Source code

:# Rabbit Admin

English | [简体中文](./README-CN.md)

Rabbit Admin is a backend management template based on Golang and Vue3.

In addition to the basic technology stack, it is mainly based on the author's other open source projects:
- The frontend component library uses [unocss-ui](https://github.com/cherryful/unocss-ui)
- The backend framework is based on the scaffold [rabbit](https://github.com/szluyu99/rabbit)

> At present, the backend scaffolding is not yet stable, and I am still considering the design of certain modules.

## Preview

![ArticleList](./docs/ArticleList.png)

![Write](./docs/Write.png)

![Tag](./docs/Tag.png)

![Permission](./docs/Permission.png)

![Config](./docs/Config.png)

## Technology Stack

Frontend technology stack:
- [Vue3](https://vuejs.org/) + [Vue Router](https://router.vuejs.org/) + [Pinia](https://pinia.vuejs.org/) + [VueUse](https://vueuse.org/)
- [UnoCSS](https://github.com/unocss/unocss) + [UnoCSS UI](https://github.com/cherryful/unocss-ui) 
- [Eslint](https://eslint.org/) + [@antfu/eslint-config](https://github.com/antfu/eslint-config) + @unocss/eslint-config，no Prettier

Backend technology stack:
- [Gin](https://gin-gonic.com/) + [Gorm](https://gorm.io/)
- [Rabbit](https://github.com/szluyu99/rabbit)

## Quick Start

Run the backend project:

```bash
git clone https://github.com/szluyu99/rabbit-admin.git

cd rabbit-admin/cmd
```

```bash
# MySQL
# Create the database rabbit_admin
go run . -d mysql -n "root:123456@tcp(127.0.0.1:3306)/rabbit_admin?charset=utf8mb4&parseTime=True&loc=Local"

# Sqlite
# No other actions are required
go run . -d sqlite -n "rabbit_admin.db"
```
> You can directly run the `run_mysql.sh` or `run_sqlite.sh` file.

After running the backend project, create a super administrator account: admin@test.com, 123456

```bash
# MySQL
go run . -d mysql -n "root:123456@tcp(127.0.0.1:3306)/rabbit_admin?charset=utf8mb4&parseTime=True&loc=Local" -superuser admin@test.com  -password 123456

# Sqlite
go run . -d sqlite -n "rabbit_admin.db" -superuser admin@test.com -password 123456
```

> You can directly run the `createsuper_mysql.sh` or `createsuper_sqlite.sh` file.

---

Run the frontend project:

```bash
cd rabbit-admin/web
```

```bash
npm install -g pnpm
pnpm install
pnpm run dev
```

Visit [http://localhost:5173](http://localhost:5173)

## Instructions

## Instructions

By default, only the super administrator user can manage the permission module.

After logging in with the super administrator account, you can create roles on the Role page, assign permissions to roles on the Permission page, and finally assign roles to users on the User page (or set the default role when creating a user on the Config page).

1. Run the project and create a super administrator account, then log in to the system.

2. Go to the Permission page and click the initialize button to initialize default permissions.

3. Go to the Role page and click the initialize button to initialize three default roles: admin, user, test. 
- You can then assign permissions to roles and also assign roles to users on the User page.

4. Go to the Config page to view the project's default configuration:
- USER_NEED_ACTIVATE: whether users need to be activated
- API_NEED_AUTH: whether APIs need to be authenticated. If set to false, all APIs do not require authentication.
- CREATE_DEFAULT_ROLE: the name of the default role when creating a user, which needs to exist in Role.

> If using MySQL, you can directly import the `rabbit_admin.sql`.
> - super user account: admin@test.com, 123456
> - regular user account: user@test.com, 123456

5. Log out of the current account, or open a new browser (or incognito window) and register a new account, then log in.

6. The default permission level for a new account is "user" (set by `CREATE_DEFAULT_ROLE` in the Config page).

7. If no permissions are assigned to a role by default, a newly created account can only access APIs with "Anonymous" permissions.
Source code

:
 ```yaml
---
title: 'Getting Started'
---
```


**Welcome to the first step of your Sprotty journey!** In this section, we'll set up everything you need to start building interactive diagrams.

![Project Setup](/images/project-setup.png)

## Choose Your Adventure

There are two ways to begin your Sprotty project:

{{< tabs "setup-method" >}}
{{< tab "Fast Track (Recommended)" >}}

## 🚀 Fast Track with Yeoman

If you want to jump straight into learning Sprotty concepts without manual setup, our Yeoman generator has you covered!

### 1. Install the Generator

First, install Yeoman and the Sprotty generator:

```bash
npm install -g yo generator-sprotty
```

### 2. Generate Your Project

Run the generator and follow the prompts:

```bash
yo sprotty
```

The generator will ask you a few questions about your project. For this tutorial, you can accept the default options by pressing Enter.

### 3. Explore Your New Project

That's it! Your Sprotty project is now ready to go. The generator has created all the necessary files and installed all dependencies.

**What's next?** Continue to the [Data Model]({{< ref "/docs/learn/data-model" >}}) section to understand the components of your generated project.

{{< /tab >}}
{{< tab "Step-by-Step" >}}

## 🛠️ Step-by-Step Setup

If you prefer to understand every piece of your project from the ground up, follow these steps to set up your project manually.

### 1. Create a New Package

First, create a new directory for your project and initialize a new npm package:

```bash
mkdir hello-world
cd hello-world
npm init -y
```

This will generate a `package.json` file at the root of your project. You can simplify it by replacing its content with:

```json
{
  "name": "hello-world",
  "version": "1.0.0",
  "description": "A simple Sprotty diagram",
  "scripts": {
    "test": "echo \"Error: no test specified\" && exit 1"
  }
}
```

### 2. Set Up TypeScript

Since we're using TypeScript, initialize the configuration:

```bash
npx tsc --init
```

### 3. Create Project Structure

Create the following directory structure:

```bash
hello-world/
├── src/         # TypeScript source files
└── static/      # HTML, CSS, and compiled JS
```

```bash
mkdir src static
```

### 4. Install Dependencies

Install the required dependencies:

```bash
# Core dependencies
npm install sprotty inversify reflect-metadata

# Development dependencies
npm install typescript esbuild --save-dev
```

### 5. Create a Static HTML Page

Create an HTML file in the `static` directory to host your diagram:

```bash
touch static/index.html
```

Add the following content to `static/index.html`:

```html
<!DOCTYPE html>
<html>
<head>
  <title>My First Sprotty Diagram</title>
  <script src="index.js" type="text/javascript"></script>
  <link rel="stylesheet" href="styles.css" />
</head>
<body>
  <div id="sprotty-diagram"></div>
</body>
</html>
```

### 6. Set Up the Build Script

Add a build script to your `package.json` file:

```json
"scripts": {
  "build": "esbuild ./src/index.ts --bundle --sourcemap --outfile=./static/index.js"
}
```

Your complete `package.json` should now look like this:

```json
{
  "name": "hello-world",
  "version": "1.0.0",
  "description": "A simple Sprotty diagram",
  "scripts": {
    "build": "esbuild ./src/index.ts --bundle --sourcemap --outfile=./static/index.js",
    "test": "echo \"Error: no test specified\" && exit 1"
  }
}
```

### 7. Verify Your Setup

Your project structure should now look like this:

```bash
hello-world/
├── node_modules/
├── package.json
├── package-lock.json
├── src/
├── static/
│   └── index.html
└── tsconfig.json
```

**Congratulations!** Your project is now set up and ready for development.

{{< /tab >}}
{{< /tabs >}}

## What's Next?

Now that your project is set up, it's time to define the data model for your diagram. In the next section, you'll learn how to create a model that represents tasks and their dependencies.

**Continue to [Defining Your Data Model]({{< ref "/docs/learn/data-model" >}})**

**TASK DESCRIPTION**
Find and copy each line in the material above where the string "directly" occurs.

**ANSWER FOR THIS EXERCISE**
> You can directly run the `run_mysql.sh` or `run_sqlite.sh` file.
> You can directly run the `createsuper_mysql.sh` or `createsuper_sqlite.sh` file.
> If using MySQL, you can directly import the `rabbit_admin.sql`.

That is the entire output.